Truffe, arrestati il comandante e un carabiniere del Nucleo biodiversità di Monticchio

RIONERO – Le indagini erano iniziate a settembre 2019 dopo la denuncia di un’operatrice commerciale di Rionero in Vulture che lamentava condotte di concussione del comandante del Nucleo Carabinieri Biodiversità di Badia San Michele a Monticchio, che, come confermato poi dalle attività investigative, abusando della sua qualità di pubblico ufficiale, avrebbe preteso generi alimentari e pasti senza pagare gran parte del corrispettivo.

Ieri a conclusione delle indagini della procura di Potenza sono state eseguite due misure cautelari agli arresti domiciliari nei confronti del comandante Donato Paolino e di un carabiniere in servizio presso quell’ufficio, Rocco Curcio.

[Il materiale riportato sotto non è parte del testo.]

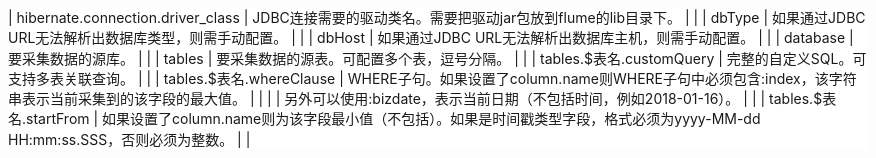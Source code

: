 | hibernate.connection.driver_class   | JDBC连接需要的驱动类名。需要把驱动jar包放到flume的lib目录下。                                                                                                                                                                                                                                                                                                                                                                                                                                                                                                                                           |            |
| dbType                              | 如果通过JDBC URL无法解析出数据库类型，则需手动配置。                                                                                                                                                                                                                                                                                                                                                                                                                                                                                                                                                    |            |
| dbHost                              | 如果通过JDBC URL无法解析出数据库主机，则需手动配置。                                                                                                                                                                                                                                                                                                                                                                                                                                                                                                                                                    |            |
| database                            | 要采集数据的源库。                                                                                                                                                                                                                                                                                                                                                                                                                                                                                                                                                                                      |            |
| tables                              | 要采集数据的源表。可配置多个表，逗号分隔。                                                                                                                                                                                                                                                                                                                                                                                                                                                                                                                                                              |            |
| tables.\$表名.customQuery           | 完整的自定义SQL。可支持多表关联查询。                                                                                                                                                                                                                                                                                                                                                                                                                                                                                                                                                                   |            |
| tables.\$表名.whereClause           | WHERE子句。如果设置了column.name则WHERE子句中必须包含:index，该字符串表示当前采集到的该字段的最大值。                                                                                                                                                                                                                                                                                                                                                                                                                                                                                                   |            |
|                                     | 另外可以使用:bizdate，表示当前日期（不包括时间，例如2018-01-16）。                                                                                                                                                                                                                                                                                                                                                                                                                                                                                                                                      |            |
| tables.\$表名.startFrom             | 如果设置了column.name则为该字段最小值（不包括）。如果是时间戳类型字段，格式必须为yyyy-MM-dd HH:mm:ss.SSS，否则必须为整数。                                                                                                                                                                                                                                                                                                                                                                                                                                                                              |            |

Entrambi sono gravemente indiziati dal gip di reiterati reati di peculato, truffa e falso e per il solo Paolino di concussione. Secondo la Procura avrebbe attuato numerose false attestazioni apposte sui registri giornalieri compilati e sottoscritti per quantificare la durata della presenza in servizio, nonché l’utilizzo del mezzo di servizio per frequenti e ricorrenti esigenze esclusivamente private e personali. Un sistema – è l’accusa – per ottenere vantaggi illeciti con indennità aggiuntive rispetto all’ordinaria retribuzione, situazione che veniva ulteriormente incrementata da un uso indiscriminato e illegale dei buoni pasto.